IT Cost Transparency: Why the Service Portfolio is a Pre-Requisite for the Service Catalog

Posted by Phil Hellerman

Mon, Jul 29, 2013

The Service Portfolio is a critical element when IT Organizations have a strategic plan to deliver services identified in the Service Catalog. IT Organizations who truly desire a robust actionable Service Catalog must first define the Services in the Service Portfolio.

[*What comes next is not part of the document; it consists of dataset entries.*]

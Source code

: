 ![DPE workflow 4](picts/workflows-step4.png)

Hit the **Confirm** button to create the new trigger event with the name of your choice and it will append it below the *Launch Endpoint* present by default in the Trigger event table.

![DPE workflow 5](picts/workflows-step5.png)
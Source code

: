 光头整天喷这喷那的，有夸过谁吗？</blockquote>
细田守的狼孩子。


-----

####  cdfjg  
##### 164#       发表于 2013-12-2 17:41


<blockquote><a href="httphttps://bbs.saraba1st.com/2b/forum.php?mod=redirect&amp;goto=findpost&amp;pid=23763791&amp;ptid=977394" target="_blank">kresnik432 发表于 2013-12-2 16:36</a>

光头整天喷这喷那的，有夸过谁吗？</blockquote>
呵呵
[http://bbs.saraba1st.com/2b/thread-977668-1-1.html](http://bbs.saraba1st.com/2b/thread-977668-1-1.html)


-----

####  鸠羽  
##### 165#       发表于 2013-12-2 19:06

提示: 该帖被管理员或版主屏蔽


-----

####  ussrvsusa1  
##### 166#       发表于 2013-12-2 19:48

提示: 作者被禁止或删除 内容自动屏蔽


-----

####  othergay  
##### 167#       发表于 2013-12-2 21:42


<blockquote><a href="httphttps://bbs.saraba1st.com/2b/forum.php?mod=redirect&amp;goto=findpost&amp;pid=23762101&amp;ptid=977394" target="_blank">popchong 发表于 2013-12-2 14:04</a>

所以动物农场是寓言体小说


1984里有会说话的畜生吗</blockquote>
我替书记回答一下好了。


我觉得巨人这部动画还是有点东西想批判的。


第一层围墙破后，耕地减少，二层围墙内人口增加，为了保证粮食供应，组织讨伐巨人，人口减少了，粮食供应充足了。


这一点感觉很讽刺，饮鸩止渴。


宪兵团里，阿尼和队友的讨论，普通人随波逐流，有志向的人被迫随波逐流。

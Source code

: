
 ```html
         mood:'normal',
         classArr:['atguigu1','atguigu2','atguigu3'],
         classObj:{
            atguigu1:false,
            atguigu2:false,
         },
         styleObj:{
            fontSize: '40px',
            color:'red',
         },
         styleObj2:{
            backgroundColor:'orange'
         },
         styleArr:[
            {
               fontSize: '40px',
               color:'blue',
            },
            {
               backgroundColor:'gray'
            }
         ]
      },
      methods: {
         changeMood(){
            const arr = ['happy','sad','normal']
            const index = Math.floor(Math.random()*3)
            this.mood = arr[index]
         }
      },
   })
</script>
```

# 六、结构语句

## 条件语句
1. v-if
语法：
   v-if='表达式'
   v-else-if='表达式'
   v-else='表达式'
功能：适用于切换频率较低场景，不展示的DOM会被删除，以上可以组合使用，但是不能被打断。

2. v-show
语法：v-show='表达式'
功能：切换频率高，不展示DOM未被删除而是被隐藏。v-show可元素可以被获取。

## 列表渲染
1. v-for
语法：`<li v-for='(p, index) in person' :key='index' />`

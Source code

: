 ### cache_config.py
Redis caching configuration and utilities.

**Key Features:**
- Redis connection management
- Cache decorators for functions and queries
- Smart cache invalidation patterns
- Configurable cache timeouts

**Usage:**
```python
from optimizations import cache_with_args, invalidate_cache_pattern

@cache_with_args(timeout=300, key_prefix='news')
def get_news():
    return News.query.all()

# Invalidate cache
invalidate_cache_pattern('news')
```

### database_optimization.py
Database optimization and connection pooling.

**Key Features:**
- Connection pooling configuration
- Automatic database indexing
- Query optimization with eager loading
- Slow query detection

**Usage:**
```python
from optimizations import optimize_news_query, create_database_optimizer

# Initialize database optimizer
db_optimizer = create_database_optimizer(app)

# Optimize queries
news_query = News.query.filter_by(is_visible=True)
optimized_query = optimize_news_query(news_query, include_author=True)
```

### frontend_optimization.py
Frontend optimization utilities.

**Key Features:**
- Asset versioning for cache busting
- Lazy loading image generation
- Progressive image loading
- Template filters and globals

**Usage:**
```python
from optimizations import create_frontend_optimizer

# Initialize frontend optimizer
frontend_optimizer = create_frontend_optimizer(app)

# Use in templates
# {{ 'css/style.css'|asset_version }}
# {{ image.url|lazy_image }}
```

By itself, the Service Portfolio provides IT Organizations with several value propositions, including:

  • Identifying Services that maximize return on investment at an acceptable risk level

  • Providing the means to evaluate and determine if Services are aligned with the overall business strategy

  • Confirming that Services are comprised of components that can technically evolve based upon the ever-changing landscape of IT and business customer demands

  • Determining which Services have reached end-of-life and need to be retired

  • Tracking resources that are engaged in and responsible for delivering the Services

  • Orchestrating the entry and exit of Services based upon the funding model and cost recovery plans

However, when IT organizations create a Service Catalog without the Portfolio, the result is a simple service request mechanism and cannot provide cost transparency to the customers. While creating a simpler request method is laudable, the effort does little to promote and provide cost transparency to the business. Without first creating the Service Portfolio, IT organizations have no idea of the true costs of the delivered Services and will fall short of showing the Business Customers true value and cost transparency.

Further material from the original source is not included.